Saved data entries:

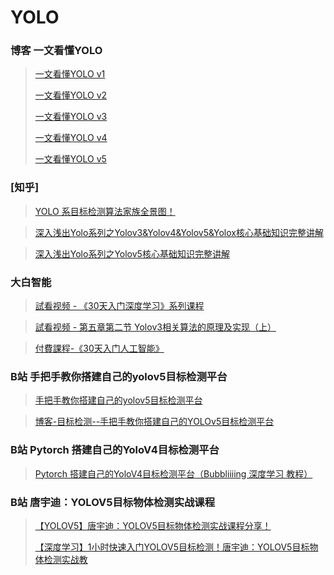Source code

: # YOLO

### 博客 一文看懂YOLO
> [一文看懂YOLO v1](https://blog.csdn.net/litt1e/article/details/88814417)
>
> [一文看懂YOLO v2](https://blog.csdn.net/litt1e/article/details/88852745)
>
> [一文看懂YOLO v3](https://blog.csdn.net/litt1e/article/details/88907542)
>
> [一文看懂YOLO v4](https://blog.csdn.net/litt1e/article/details/119712337)
> 
> [一文看懂YOLO v5](https://blog.csdn.net/litt1e/article/details/119714797)



### [知乎] 
> [YOLO 系目标检测算法家族全景图！](https://zhuanlan.zhihu.com/p/165445276)

> [深入浅出Yolo系列之Yolov3&Yolov4&Yolov5&Yolox核心基础知识完整讲解](https://zhuanlan.zhihu.com/p/143747206)

> [深入浅出Yolo系列之Yolov5核心基础知识完整讲解](https://zhuanlan.zhihu.com/p/172121380)

### 大白智能
> [試看视频 - 《30天入门深度学习》系列课程](https://www.jiangdabai.com/vcat/%E3%80%8A30%E5%A4%A9%E5%85%A5%E9%97%A8%E6%B7%B1%E5%BA%A6%E5%AD%A6%E4%B9%A0%E3%80%8B%E7%B3%BB%E5%88%97%E8%AF%BE%E7%A8%8B)

> [試看视频 - 第五章第二节 Yolov3相关算法的原理及实现（上）](https://www.jiangdabai.com/video/%e5%8f%91%e5%b8%83%e8%a7%86%e9%a2%91%e6%b5%8b%e8%af%95-2-2-2-2-2-3)

>[付費課程-《30天入门人工智能》](https://ke.qq.com/course/3454999?tuin=16348fd5)

### B站 手把手教你搭建自己的yolov5目标检测平台
> [手把手教你搭建自己的yolov5目标检测平台](https://www.bilibili.com/video/BV1f44y187Xg?p=5)

> [博客-目标检测--手把手教你搭建自己的YOLOv5目标检测平台](https://blog.csdn.net/didiaopao/category_11321656.html?spm=1001.2014.3001.5482)

### B站 Pytorch 搭建自己的YoloV4目标检测平台
> [Pytorch 搭建自己的YoloV4目标检测平台（Bubbliiiing 深度学习 教程）](https://www.bilibili.com/video/BV1Q54y1D7vj)


### B站 唐宇迪：YOLOV5目标物体检测实战课程
> [【YOLOV5】唐宇迪：YOLOV5目标物体检测实战课程分享！](https://www.bilibili.com/video/BV1sq4y1p7gp?p=5)
> 
> [【深度学习】1小时快速入门YOLOV5目标检测！唐宇迪：YOLOV5目标物体检测实战教](https://www.bilibili.com/video/BV1uv411K7eY?p=2)



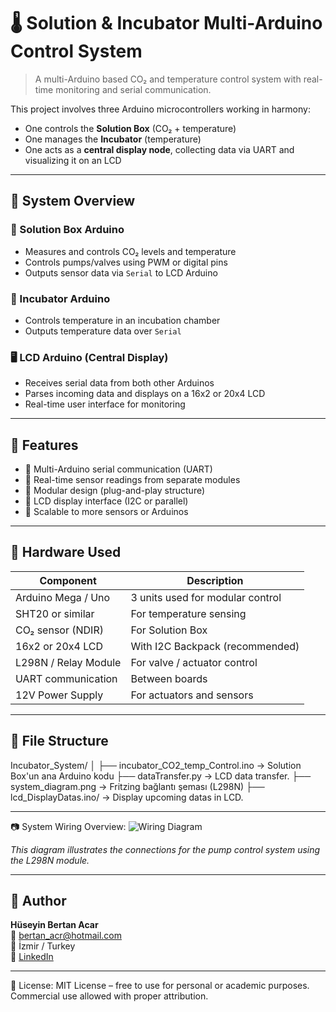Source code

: # 🌡️ Solution & Incubator Multi-Arduino Control System

> A multi-Arduino based CO₂ and temperature control system with real-time monitoring and serial communication.

This project involves three Arduino microcontrollers working in harmony:
- One controls the **Solution Box** (CO₂ + temperature)
- One manages the **Incubator** (temperature)
- One acts as a **central display node**, collecting data via UART and visualizing it on an LCD

---

## 🧠 System Overview

### 🧪 Solution Box Arduino
- Measures and controls CO₂ levels and temperature
- Controls pumps/valves using PWM or digital pins
- Outputs sensor data via `Serial` to LCD Arduino

### 🐣 Incubator Arduino
- Controls temperature in an incubation chamber
- Outputs temperature data over `Serial`

### 🖥️ LCD Arduino (Central Display)
- Receives serial data from both other Arduinos
- Parses incoming data and displays on a 16x2 or 20x4 LCD
- Real-time user interface for monitoring

---

## 🚀 Features

- 🔁 Multi-Arduino serial communication (UART)
- 🔧 Real-time sensor readings from separate modules
- 🧩 Modular design (plug-and-play structure)
- 💬 LCD display interface (I2C or parallel)
- 📡 Scalable to more sensors or Arduinos

---

## 🔌 Hardware Used

| Component             | Description                        |
|----------------------|------------------------------------|
| Arduino Mega / Uno   | 3 units used for modular control   |
| SHT20 or similar     | For temperature sensing            |
| CO₂ sensor (NDIR)    | For Solution Box                   |
| 16x2 or 20x4 LCD     | With I2C Backpack (recommended)    |
| L298N / Relay Module | For valve / actuator control       |
| UART communication   | Between boards                     |
| 12V Power Supply     | For actuators and sensors          |

---

## 📁 File Structure

Incubator_System/
│
├── incubator_CO2_temp_Control.ino       → Solution Box'un ana Arduino kodu
├── dataTransfer.py                      → LCD data transfer.
├── system_diagram.png                   → Fritzing bağlantı şeması (L298N)
├── lcd_DisplayDatas.ino/                → Display upcoming datas in LCD.

---

📷 System Wiring Overview:
![Wiring Diagram](docs/l298n-arduino_bb.png)

*This diagram illustrates the connections for the pump control system using the L298N module.*


---
## 👤 Author

**Hüseyin Bertan Acar**  
📧 bertan_acr@hotmail.com  
📍 İzmir / Turkey  
🔗 [LinkedIn](https://www.linkedin.com/in/huseyin-bertan-acar/)

---
📄 License:
MIT License – free to use for personal or academic purposes.  
Commercial use allowed with proper attribution.

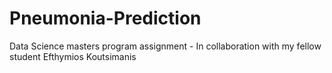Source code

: # Pneumonia-Prediction
Data Science masters program assignment - In collaboration with my fellow student Efthymios Koutsimanis
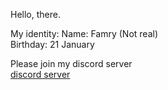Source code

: Hello, there.

My identity:
Name: Famry (Not real)<br>
Birthday: 21 January

Please join my discord server
<br>
[discord server](http://discord.gg/JkmC8aP7zD)
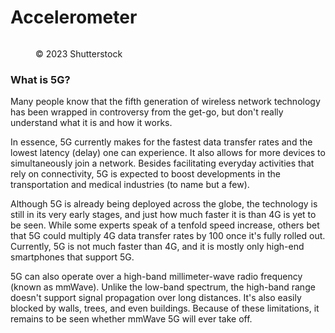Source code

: # Accelerometer

<figure><img src="https://images.versus.io/property/5gsupport-1598412375864.variety.jpg" alt=""><figcaption><p>© 2023 Shutterstock</p></figcaption></figure>

### What is 5G?

Many people know that the fifth generation of wireless network technology has been wrapped in controversy from the get-go, but don't really understand what it is and how it works.

In essence, 5G currently makes for the fastest data transfer rates and the lowest latency (delay) one can experience. It also allows for more devices to simultaneously join a network. Besides facilitating everyday activities that rely on connectivity, 5G is expected to boost developments in the transportation and medical industries (to name but a few).

Although 5G is already being deployed across the globe, the technology is still in its very early stages, and just how much faster it is than 4G is yet to be seen. While some experts speak of a tenfold speed increase, others bet that 5G could multiply 4G data transfer rates by 100 once it's fully rolled out. Currently, 5G is not much faster than 4G, and it is mostly only high-end smartphones that support 5G.

5G can also operate over a high-band millimeter-wave radio frequency (known as mmWave). Unlike the low-band spectrum, the high-band range doesn't support signal propagation over long distances. It's also easily blocked by walls, trees, and even buildings. Because of these limitations, it remains to be seen whether mmWave 5G will ever take off.
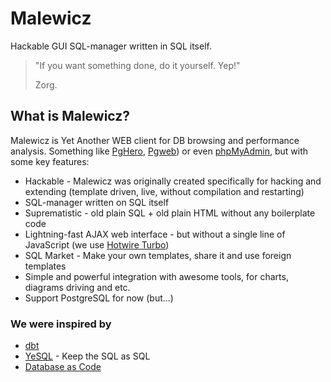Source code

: # Malewicz

Hackable GUI SQL-manager written in SQL itself.

> "If you want something done, do it yourself. Yep!"
>
> Zorg.


## What is Malewicz?

Malewicz is Yet Another WEB client for DB browsing and performance analysis. Something like [PgHero](https://github.com/ankane/pghero), [Pgweb](https://github.com/sosedoff/pgweb)) or even [phpMyAdmin](https://github.com/phpmyadmin/phpmyadmin), but with some key features:

- Hackable - Malewicz was originally created specifically for hacking and extending  (template driven, live, without compilation and restarting)
- SQL-manager written on SQL itself
- Suprematistic - old plain SQL + old plain HTML without any boilerplate code
- Lightning-fast AJAX web interface - but without a single line of JavaScript (we use [Hotwire Turbo](https://turbo.hotwired.dev))
- SQL Market - Make your own templates, share it and use foreign templates
- Simple and powerful integration with awesome tools, for charts, diagrams driving and etc.
- Support PostgreSQL for now (but...)


### We were inspired by
- [dbt](https://github.com/dbt-labs/dbt-core)
- [YeSQL](https://github.com/krisajenkins/yesql) - Keep the SQL as SQL
- [Database as Code](https://github.com/mgramin/database-as-code)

Work task
Every entry above should be written out again verbatim, with no pictures included.

Task response
Source code

: # YOLO

### 博客 一文看懂YOLO
> [一文看懂YOLO v1](https://blog.csdn.net/litt1e/article/details/88814417)
>
> [一文看懂YOLO v2](https://blog.csdn.net/litt1e/article/details/88852745)
>
> [一文看懂YOLO v3](https://blog.csdn.net/litt1e/article/details/88907542)
>
> [一文看懂YOLO v4](https://blog.csdn.net/litt1e/article/details/119712337)
> 
> [一文看懂YOLO v5](https://blog.csdn.net/litt1e/article/details/119714797)



### [知乎] 
> [YOLO 系目标检测算法家族全景图！](https://zhuanlan.zhihu.com/p/165445276)

> [深入浅出Yolo系列之Yolov3&Yolov4&Yolov5&Yolox核心基础知识完整讲解](https://zhuanlan.zhihu.com/p/143747206)

> [深入浅出Yolo系列之Yolov5核心基础知识完整讲解](https://zhuanlan.zhihu.com/p/172121380)

### 大白智能
> [試看视频 - 《30天入门深度学习》系列课程](https://www.jiangdabai.com/vcat/%E3%80%8A30%E5%A4%A9%E5%85%A5%E9%97%A8%E6%B7%B1%E5%BA%A6%E5%AD%A6%E4%B9%A0%E3%80%8B%E7%B3%BB%E5%88%97%E8%AF%BE%E7%A8%8B)

> [試看视频 - 第五章第二节 Yolov3相关算法的原理及实现（上）](https://www.jiangdabai.com/video/%e5%8f%91%e5%b8%83%e8%a7%86%e9%a2%91%e6%b5%8b%e8%af%95-2-2-2-2-2-3)

>[付費課程-《30天入门人工智能》](https://ke.qq.com/course/3454999?tuin=16348fd5)

### B站 手把手教你搭建自己的yolov5目标检测平台
> [手把手教你搭建自己的yolov5目标检测平台](https://www.bilibili.com/video/BV1f44y187Xg?p=5)

> [博客-目标检测--手把手教你搭建自己的YOLOv5目标检测平台](https://blog.csdn.net/didiaopao/category_11321656.html?spm=1001.2014.3001.5482)

### B站 Pytorch 搭建自己的YoloV4目标检测平台
> [Pytorch 搭建自己的YoloV4目标检测平台（Bubbliiiing 深度学习 教程）](https://www.bilibili.com/video/BV1Q54y1D7vj)


### B站 唐宇迪：YOLOV5目标物体检测实战课程
> [【YOLOV5】唐宇迪：YOLOV5目标物体检测实战课程分享！](https://www.bilibili.com/video/BV1sq4y1p7gp?p=5)
> 
> [【深度学习】1小时快速入门YOLOV5目标检测！唐宇迪：YOLOV5目标物体检测实战教](https://www.bilibili.com/video/BV1uv411K7eY?p=2)



Source code

: # 🌡️ Solution & Incubator Multi-Arduino Control System

> A multi-Arduino based CO₂ and temperature control system with real-time monitoring and serial communication.

This project involves three Arduino microcontrollers working in harmony:
- One controls the **Solution Box** (CO₂ + temperature)
- One manages the **Incubator** (temperature)
- One acts as a **central display node**, collecting data via UART and visualizing it on an LCD

---

## 🧠 System Overview

### 🧪 Solution Box Arduino
- Measures and controls CO₂ levels and temperature
- Controls pumps/valves using PWM or digital pins
- Outputs sensor data via `Serial` to LCD Arduino

### 🐣 Incubator Arduino
- Controls temperature in an incubation chamber
- Outputs temperature data over `Serial`

### 🖥️ LCD Arduino (Central Display)
- Receives serial data from both other Arduinos
- Parses incoming data and displays on a 16x2 or 20x4 LCD
- Real-time user interface for monitoring

---

## 🚀 Features

- 🔁 Multi-Arduino serial communication (UART)
- 🔧 Real-time sensor readings from separate modules
- 🧩 Modular design (plug-and-play structure)
- 💬 LCD display interface (I2C or parallel)
- 📡 Scalable to more sensors or Arduinos

---

## 🔌 Hardware Used

| Component             | Description                        |
|----------------------|------------------------------------|
| Arduino Mega / Uno   | 3 units used for modular control   |
| SHT20 or similar     | For temperature sensing            |
| CO₂ sensor (NDIR)    | For Solution Box                   |
| 16x2 or 20x4 LCD     | With I2C Backpack (recommended)    |
| L298N / Relay Module | For valve / actuator control       |
| UART communication   | Between boards                     |
| 12V Power Supply     | For actuators and sensors          |

---

## 📁 File Structure

Incubator_System/
│
├── incubator_CO2_temp_Control.ino       → Solution Box'un ana Arduino kodu
├── dataTransfer.py                      → LCD data transfer.
├── system_diagram.png                   → Fritzing bağlantı şeması (L298N)
├── lcd_DisplayDatas.ino/                → Display upcoming datas in LCD.

---

📷 System Wiring Overview:
![Wiring Diagram](docs/l298n-arduino_bb.png)

*This diagram illustrates the connections for the pump control system using the L298N module.*


---
## 👤 Author

**Hüseyin Bertan Acar**  
📧 bertan_acr@hotmail.com  
📍 İzmir / Turkey  
🔗 [LinkedIn](https://www.linkedin.com/in/huseyin-bertan-acar/)

---
📄 License:
MIT License – free to use for personal or academic purposes.  
Commercial use allowed with proper attribution.

Source code

: # Pneumonia-Prediction
Data Science masters program assignment - In collaboration with my fellow student Efthymios Koutsimanis
Source code

: Hello, there.

My identity:
Name: Famry (Not real)<br>
Birthday: 21 January

Please join my discord server
<br>
[discord server](http://discord.gg/JkmC8aP7zD)
Source code

: # Accelerometer

<figure><img src="https://images.versus.io/property/5gsupport-1598412375864.variety.jpg" alt=""><figcaption><p>© 2023 Shutterstock</p></figcaption></figure>

### What is 5G?

Many people know that the fifth generation of wireless network technology has been wrapped in controversy from the get-go, but don't really understand what it is and how it works.

In essence, 5G currently makes for the fastest data transfer rates and the lowest latency (delay) one can experience. It also allows for more devices to simultaneously join a network. Besides facilitating everyday activities that rely on connectivity, 5G is expected to boost developments in the transportation and medical industries (to name but a few).

Although 5G is already being deployed across the globe, the technology is still in its very early stages, and just how much faster it is than 4G is yet to be seen. While some experts speak of a tenfold speed increase, others bet that 5G could multiply 4G data transfer rates by 100 once it's fully rolled out. Currently, 5G is not much faster than 4G, and it is mostly only high-end smartphones that support 5G.

5G can also operate over a high-band millimeter-wave radio frequency (known as mmWave). Unlike the low-band spectrum, the high-band range doesn't support signal propagation over long distances. It's also easily blocked by walls, trees, and even buildings. Because of these limitations, it remains to be seen whether mmWave 5G will ever take off.
Source code

: # Malewicz

Hackable GUI SQL-manager written in SQL itself.

> "If you want something done, do it yourself. Yep!"
>
> Zorg.


## What is Malewicz?

Malewicz is Yet Another WEB client for DB browsing and performance analysis. Something like [PgHero](https://github.com/ankane/pghero), [Pgweb](https://github.com/sosedoff/pgweb)) or even [phpMyAdmin](https://github.com/phpmyadmin/phpmyadmin), but with some key features:

- Hackable - Malewicz was originally created specifically for hacking and extending  (template driven, live, without compilation and restarting)
- SQL-manager written on SQL itself
- Suprematistic - old plain SQL + old plain HTML without any boilerplate code
- Lightning-fast AJAX web interface - but without a single line of JavaScript (we use [Hotwire Turbo](https://turbo.hotwired.dev))
- SQL Market - Make your own templates, share it and use foreign templates
- Simple and powerful integration with awesome tools, for charts, diagrams driving and etc.
- Support PostgreSQL for now (but...)


### We were inspired by
- [dbt](https://github.com/dbt-labs/dbt-core)
- [YeSQL](https://github.com/krisajenkins/yesql) - Keep the SQL as SQL
- [Database as Code](https://github.com/mgramin/database-as-code)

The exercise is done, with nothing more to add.